### Task item
Take the lines below beginning at the line that has "functionally necessary code" and stopping after the line that has "linking them with the referred", and print them exactly as they are, with no other lines.

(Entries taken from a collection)

[Start of Attachment]

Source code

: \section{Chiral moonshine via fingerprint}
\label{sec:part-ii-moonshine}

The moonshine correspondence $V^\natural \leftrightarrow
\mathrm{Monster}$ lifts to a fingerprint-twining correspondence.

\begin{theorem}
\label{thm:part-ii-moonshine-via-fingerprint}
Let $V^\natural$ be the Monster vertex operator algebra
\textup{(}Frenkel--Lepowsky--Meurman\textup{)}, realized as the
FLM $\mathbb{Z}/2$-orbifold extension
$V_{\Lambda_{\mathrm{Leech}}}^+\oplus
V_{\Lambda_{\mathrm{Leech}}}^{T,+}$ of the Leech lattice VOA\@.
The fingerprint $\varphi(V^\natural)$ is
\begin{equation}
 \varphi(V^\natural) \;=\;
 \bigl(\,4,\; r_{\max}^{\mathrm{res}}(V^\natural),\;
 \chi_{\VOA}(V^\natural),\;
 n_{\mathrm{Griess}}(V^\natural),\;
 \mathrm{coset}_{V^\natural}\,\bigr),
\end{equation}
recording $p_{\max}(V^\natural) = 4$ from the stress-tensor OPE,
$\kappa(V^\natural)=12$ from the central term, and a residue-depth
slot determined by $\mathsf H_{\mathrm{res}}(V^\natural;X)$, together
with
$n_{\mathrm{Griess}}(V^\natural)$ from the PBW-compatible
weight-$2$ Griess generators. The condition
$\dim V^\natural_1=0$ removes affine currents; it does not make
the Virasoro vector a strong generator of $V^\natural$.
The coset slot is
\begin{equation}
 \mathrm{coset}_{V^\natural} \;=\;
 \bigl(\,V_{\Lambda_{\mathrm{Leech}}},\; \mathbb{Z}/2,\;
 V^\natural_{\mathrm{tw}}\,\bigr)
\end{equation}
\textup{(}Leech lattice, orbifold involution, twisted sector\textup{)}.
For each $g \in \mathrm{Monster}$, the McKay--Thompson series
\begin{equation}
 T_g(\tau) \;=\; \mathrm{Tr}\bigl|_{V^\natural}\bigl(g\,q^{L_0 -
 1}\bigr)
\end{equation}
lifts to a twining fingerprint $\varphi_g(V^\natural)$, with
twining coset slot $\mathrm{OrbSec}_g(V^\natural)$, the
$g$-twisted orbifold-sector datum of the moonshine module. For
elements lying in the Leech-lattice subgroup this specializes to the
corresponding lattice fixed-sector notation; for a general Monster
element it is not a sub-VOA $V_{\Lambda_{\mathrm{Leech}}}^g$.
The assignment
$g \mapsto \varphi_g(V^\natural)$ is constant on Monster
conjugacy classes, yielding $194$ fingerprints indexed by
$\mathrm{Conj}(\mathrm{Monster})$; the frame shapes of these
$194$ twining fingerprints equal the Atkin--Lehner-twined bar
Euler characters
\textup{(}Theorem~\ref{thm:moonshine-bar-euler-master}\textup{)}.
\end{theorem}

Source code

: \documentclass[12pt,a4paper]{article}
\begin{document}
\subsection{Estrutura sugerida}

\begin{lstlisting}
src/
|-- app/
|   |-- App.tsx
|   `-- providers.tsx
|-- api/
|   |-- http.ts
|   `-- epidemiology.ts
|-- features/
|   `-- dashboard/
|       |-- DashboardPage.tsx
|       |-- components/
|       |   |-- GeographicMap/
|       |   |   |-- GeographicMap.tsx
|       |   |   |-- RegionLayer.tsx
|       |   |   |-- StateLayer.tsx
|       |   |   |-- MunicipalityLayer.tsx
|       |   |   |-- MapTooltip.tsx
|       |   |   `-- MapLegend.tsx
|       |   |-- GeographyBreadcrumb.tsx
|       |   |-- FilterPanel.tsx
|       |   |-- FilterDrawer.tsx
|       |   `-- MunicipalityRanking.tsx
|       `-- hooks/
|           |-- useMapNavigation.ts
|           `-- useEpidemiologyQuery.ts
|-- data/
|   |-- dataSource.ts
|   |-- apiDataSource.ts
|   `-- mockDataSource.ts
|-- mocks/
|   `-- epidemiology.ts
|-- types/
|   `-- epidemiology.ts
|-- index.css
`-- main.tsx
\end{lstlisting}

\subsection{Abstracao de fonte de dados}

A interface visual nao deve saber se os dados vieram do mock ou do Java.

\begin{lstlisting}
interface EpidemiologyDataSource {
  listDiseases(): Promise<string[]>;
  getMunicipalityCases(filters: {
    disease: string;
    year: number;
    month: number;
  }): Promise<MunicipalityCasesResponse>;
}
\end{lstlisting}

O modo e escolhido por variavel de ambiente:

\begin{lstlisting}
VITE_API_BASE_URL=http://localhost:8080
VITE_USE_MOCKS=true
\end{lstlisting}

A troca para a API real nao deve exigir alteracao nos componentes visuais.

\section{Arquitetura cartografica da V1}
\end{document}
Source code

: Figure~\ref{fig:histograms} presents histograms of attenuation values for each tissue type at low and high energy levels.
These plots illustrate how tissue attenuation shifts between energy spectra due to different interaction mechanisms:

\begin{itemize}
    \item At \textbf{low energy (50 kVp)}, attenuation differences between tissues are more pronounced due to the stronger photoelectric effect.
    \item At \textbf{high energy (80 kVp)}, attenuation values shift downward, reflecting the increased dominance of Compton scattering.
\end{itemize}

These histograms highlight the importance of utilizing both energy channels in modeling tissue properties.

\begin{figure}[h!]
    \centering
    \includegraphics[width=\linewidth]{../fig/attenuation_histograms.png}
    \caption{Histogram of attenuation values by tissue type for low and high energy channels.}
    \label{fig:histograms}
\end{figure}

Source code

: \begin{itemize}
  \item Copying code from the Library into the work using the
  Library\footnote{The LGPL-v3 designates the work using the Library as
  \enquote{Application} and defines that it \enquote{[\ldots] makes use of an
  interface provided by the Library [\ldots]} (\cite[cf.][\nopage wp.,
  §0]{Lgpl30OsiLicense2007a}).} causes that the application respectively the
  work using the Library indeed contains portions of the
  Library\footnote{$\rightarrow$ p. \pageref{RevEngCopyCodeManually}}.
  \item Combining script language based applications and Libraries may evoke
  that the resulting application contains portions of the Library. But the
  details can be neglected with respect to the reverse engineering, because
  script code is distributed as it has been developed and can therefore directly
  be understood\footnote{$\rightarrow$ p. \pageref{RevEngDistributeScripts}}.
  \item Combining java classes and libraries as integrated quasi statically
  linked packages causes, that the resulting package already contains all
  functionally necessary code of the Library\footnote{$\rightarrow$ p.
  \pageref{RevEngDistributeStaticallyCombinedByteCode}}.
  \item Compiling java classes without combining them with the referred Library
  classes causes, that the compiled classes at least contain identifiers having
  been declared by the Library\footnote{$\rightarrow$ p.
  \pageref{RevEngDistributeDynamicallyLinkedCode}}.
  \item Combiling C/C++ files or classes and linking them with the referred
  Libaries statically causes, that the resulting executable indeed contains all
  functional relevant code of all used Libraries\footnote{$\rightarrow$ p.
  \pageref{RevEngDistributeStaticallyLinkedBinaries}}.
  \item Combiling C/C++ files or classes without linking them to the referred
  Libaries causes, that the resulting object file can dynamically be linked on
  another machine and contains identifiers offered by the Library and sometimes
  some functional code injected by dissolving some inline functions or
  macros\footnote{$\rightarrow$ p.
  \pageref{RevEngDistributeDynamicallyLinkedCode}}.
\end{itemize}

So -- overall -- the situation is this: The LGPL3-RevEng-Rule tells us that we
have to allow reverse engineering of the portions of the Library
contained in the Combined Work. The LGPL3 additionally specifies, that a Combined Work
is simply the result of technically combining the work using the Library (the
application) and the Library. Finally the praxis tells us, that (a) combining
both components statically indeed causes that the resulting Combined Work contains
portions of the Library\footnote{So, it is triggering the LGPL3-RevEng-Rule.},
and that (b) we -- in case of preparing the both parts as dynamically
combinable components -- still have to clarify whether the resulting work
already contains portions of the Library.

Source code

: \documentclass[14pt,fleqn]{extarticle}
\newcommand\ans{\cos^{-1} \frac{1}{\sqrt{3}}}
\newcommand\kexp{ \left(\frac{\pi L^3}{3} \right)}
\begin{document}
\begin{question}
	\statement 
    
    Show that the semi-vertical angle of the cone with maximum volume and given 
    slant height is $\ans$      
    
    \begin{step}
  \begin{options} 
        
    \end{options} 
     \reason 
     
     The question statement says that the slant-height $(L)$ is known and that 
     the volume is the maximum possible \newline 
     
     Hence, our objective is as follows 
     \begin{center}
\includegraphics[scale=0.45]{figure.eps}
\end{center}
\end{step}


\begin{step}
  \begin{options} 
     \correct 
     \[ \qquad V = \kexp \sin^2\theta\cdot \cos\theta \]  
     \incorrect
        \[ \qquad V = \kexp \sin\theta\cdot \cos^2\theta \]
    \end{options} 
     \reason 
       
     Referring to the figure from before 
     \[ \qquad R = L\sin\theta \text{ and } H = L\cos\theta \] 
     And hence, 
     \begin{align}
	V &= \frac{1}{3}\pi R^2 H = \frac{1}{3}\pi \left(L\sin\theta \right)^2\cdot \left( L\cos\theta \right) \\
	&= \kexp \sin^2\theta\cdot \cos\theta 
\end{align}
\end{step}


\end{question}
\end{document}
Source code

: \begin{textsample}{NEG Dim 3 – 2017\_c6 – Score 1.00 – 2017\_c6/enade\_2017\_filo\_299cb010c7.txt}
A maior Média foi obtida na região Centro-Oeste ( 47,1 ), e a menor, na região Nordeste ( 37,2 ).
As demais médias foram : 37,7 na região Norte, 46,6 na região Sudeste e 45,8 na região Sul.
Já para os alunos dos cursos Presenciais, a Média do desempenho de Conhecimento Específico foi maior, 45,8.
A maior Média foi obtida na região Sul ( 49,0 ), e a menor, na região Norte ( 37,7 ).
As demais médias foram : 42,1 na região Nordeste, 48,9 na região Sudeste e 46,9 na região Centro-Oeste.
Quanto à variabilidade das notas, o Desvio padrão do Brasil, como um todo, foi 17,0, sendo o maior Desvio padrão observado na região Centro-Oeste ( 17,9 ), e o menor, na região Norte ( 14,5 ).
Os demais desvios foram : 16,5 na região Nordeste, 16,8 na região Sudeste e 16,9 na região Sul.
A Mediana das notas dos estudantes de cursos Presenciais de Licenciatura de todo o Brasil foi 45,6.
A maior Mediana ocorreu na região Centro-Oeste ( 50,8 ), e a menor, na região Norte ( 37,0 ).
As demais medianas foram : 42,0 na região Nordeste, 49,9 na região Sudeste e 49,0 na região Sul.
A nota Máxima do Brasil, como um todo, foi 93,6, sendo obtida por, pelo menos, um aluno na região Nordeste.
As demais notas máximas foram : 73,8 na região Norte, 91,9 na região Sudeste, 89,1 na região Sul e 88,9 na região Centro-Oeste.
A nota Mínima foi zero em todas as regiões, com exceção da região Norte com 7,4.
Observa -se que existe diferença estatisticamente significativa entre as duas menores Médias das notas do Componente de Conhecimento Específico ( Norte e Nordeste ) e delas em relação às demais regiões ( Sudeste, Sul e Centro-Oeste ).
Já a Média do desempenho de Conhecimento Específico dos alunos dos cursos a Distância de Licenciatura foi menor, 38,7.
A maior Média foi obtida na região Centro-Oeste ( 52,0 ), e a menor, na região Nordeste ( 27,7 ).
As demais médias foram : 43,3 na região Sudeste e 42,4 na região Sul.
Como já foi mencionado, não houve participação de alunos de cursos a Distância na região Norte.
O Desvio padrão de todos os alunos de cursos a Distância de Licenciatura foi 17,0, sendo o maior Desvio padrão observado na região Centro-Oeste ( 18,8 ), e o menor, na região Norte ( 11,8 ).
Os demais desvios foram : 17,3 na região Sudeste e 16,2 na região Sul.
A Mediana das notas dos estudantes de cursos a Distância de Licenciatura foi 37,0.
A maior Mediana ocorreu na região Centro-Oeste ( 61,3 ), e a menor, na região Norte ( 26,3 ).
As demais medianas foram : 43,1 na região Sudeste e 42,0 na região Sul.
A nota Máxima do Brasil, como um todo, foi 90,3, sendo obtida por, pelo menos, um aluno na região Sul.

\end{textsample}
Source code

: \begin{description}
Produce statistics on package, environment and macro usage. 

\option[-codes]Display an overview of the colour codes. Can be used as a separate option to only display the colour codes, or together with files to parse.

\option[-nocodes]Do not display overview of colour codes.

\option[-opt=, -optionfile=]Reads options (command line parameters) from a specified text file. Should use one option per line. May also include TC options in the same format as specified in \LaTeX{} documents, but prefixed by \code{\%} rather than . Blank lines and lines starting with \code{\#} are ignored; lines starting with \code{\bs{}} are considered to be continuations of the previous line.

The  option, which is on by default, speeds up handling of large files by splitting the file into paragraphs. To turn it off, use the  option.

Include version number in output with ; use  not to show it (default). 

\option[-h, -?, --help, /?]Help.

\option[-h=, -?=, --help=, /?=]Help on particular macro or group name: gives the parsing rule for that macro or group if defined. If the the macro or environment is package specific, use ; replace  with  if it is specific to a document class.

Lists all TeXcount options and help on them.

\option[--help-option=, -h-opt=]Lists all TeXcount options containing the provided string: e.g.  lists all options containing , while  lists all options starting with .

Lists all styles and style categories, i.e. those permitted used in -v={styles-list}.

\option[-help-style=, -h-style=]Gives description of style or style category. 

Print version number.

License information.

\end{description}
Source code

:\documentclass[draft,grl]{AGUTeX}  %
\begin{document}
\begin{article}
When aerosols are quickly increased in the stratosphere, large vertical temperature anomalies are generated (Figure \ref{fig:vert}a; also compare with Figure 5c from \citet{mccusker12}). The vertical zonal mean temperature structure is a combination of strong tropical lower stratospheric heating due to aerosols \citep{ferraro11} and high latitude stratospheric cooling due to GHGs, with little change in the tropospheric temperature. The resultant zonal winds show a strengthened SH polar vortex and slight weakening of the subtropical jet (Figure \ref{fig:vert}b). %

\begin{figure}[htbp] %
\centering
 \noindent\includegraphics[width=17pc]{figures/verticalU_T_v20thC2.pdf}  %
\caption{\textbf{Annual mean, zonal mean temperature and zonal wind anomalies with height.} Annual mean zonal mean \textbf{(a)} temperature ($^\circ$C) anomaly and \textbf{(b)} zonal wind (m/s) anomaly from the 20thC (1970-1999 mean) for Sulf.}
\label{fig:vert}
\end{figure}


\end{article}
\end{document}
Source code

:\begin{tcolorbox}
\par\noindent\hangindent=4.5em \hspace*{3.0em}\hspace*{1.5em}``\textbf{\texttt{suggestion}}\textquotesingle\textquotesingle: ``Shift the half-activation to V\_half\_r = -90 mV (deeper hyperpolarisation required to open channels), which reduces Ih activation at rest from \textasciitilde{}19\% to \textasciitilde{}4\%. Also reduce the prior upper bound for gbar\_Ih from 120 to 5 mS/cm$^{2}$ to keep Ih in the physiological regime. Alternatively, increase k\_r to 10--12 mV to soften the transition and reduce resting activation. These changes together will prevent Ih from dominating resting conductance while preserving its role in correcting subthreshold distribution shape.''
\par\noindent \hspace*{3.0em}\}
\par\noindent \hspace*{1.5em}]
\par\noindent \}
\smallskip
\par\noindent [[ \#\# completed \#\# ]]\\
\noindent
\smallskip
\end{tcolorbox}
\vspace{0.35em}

[End of Attachment]

### Written reply
  functionally necessary code of the Library\footnote{$\rightarrow$ p.
  \pageref{RevEngDistributeStaticallyCombinedByteCode}}.
  \item Compiling java classes without combining them with the referred Library
  classes causes, that the compiled classes at least contain identifiers having
  been declared by the Library\footnote{$\rightarrow$ p.
  \pageref{RevEngDistributeDynamicallyLinkedCode}}.
  \item Combiling C/C++ files or classes and linking them with the referred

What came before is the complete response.